On the last day of June, researchers from Forschungszentrum Jülich (FZJ), the European Weather Centre for Medium-Range Weather Forecasts (ECMWF), Deutscher Wetterdienst (DWD), and the University of Bonn met at the ECMWF Bonn site in Germany for the third in-person progress meeting of the RAINA project.
Key achievements presented during the meeting included:
- Linking Global Weather Forecasts to Local Precision
Encouraging progress has been made in enhancing precipitation, wind gust, and temperature forecasts over Germany using a fully machine learning-based forecasting system. The approach integrates GraphCast global forecasts with spatial downscaling via DeepMind’s CorrDiff model, to produce high-resolution, locally refined predictions. These forecasts demonstrate reduced biases, improved realism, particularly for precipitation fields, and stable performance across forecast lead times up to 24 hours. - RiverMamba Reimagined: From Floods to Rainfall
The RiverMamba model, developed by the partners from the University of Bonn, has shown strong performance in predicting river discharge, thereby outperforming traditional models.
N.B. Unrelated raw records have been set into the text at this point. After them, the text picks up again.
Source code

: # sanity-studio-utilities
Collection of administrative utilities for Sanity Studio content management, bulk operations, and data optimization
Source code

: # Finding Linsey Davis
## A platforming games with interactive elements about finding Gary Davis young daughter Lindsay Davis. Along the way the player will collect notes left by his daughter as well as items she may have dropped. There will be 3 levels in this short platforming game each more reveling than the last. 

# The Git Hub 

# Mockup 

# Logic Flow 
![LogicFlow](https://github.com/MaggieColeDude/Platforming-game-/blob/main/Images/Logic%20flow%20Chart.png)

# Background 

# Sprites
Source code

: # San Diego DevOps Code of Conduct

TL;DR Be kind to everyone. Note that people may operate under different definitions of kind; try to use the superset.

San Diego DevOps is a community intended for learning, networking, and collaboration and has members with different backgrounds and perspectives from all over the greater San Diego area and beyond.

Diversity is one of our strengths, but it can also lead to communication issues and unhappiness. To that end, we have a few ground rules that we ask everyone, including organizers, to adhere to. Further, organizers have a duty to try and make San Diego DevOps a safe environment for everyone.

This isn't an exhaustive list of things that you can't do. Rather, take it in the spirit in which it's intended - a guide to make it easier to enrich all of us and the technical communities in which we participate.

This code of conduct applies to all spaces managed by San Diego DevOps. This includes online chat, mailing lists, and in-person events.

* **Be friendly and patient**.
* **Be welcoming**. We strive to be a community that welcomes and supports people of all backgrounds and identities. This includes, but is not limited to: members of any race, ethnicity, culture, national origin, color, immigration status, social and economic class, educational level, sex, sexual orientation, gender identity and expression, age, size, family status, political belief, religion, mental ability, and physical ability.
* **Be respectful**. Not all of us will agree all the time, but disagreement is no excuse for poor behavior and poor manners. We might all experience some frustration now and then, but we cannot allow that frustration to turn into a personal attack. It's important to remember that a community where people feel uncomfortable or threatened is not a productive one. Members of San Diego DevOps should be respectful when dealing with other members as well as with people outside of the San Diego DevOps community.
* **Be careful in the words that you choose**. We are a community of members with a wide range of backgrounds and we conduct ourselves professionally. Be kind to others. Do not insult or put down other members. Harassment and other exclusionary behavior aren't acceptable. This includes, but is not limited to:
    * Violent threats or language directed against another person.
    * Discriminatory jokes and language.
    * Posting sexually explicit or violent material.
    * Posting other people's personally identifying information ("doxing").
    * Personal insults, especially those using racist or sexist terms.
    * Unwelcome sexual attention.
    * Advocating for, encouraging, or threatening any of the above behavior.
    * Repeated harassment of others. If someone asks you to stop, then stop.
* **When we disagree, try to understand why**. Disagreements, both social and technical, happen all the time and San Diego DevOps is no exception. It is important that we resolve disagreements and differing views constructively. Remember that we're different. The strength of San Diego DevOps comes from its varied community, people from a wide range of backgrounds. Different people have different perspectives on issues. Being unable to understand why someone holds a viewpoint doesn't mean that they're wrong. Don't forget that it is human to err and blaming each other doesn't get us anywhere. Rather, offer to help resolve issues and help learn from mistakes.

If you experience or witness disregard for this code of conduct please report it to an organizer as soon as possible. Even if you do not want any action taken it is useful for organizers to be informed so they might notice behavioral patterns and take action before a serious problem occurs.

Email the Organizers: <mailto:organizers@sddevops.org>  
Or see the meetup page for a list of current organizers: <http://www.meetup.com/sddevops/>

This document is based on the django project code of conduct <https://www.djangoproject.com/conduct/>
Building on this success, RiverMamba will be adapted to rainfall forecasts by training it on satellite-based observations from the IMERG datasets. - Learning to Rain: First experiments with the WeatherGenerator
Initial experiments with the WeatherGenerator prototype have focussed on improving the representation of precipitation in the model. For this, the WeatherGenerator was trained on the ERA5 reanalysis and the observation-based IMERG dataset. Early findings indicate that targeted model adaptions, e.g. the way how the precipitation is input to the model, can significantly enhance predictive performance.
The meeting highlighted continued progress toward delivering advanced forecasting tools to support disaster preparedness and climate resilience.